Seminar alerts seniors to important choices, issues

Anna Belle Stephens, 83, of Fort Valley, listens to a panelist during the Senior Choices event held Thursday at the Woodstock Moose. Rich Cooley/Daily
Dr. Dale Schulz, psychologist, speaks to senior ciizens about dementia. Rich Cooley/Daily
Dr. Jennifer D. Cunningham speaks on the importance of controlling diabetes. Rich Cooley/Daily
Shirley Leake, 87, of Woodstock, listens to one of the panelists speak during the Senior Choices event Thursday. Rich Cooley/Daily
Barry Fadely, a financial adviser, speaks to the seniors about longevity planning. Rich Cooley/Daily

WOODSTOCK — More than 100 area seniors gathered at a seminar on Thursday to learn about medical and financial issues they may be facing.

The program, “Senior Choices: Are you ready for your future?” was held at the Moose Lodge and hosted by the Shenandoah County Chamber of Commerce and a committee of senior care providers.

Professionals at the seminar discussed issues such as diabetes, dementia, financing and end-of-life decisions.

Dr.
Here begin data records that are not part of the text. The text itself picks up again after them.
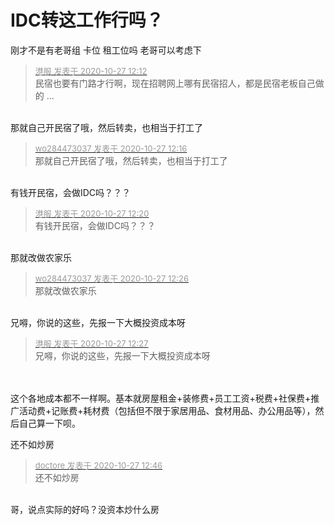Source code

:# IDC转这工作行吗？


刚才不是有老哥组 卡位 租工位吗 老哥可以考虑下

<div class="quote"><blockquote><font size="2"><a href="https://www.hostloc.com/forum.php?mod=redirect&amp;goto=findpost&amp;pid=9358369&amp;ptid=758909" target="_blank"><font color="#999999">港服 发表于 2020-10-27 12:12</font></a></font><br />
民宿也要有门路才行啊，现在招聘网上哪有民宿招人，都是民宿老板自己做的 ...</blockquote></div><br />
那就自己开民宿了哦，然后转卖，也相当于打工了

<div class="quote"><blockquote><font size="2"><a href="https://www.hostloc.com/forum.php?mod=redirect&amp;goto=findpost&amp;pid=9358383&amp;ptid=758909" target="_blank"><font color="#999999">wo284473037 发表于 2020-10-27 12:16</font></a></font><br />
那就自己开民宿了哦，然后转卖，也相当于打工了</blockquote></div><br />
有钱开民宿，会做IDC吗？？？

<div class="quote"><blockquote><font size="2"><a href="https://www.hostloc.com/forum.php?mod=redirect&amp;goto=findpost&amp;pid=9358397&amp;ptid=758909" target="_blank"><font color="#999999">港服 发表于 2020-10-27 12:20</font></a></font><br />
有钱开民宿，会做IDC吗？？？</blockquote></div><br />
那就改做农家乐<img src="static/image/smiley/yct/007.gif" smilieid="46" border="0" alt="" />

<div class="quote"><blockquote><font size="2"><a href="https://www.hostloc.com/forum.php?mod=redirect&amp;goto=findpost&amp;pid=9358425&amp;ptid=758909" target="_blank"><font color="#999999">wo284473037 发表于 2020-10-27 12:26</font></a></font><br />
那就改做农家乐</blockquote></div><br />
兄嘚，你说的这些，先报一下大概投资成本呀

<div class="quote"><blockquote><font size="2"><a href="https://www.hostloc.com/forum.php?mod=redirect&amp;goto=findpost&amp;pid=9358431&amp;ptid=758909" target="_blank"><font color="#999999">港服 发表于 2020-10-27 12:27</font></a></font><br />
兄嘚，你说的这些，先报一下大概投资成本呀</blockquote></div><br />
<br />
这个各地成本都不一样啊。基本就房屋租金+装修费+员工工资+税费+社保费+推广活动费+记账费+耗材费（包括但不限于家居用品、食材用品、办公用品等），然后自己算一下呗。

还不如炒房

<div class="quote"><blockquote><font size="2"><a href="https://www.hostloc.com/forum.php?mod=redirect&amp;goto=findpost&amp;pid=9358530&amp;ptid=758909" target="_blank"><font color="#999999">doctore 发表于 2020-10-27 12:46</font></a></font><br />
还不如炒房</blockquote></div><br />
哥，说点实际的好吗？没资本炒什么房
Jennifer Cunningham, of the Mount Jackson Family Health Center, spoke about controlling diabetes.

“It’s a big problem, but it’s a manageable disease,” she said. “There is only one person who can manage your diabetes, and it’s you.”

Diet, exercise, regular eye exams and checking sugar intake are all ways to take control of diabetes. If not managed, she said, complications such as blindness, amputations and even death can occur.

Dr. Dale Schulz, a psychologist, told those gathered for the seminar that Alzheimer’s disease is a concern among many seniors who worry they’ll forget their loved ones. He said there are ways to prevent and manage dementia.

According to Schulz, forgetting little details aren’t the issue with the disease. “The hallmark is when you can’t problem solve.”

Eating healthy, staying active and continually learning will reduce symptoms of the disease, he said.

Schulz debunked a common misconception that death is imminent for those with Alzheimer’s. He said the average person lives an additional eight to 10 years after the onset of the disease, and some live much longer.

Disease isn’t the only worry among the elderly. Financial security is a growing concern as costs of providing long-term health care increase each year.

Barry Fadely, a financial adviser and partner with Madison Financial Strategies LLC, said, “There’s a tremendous need for education.”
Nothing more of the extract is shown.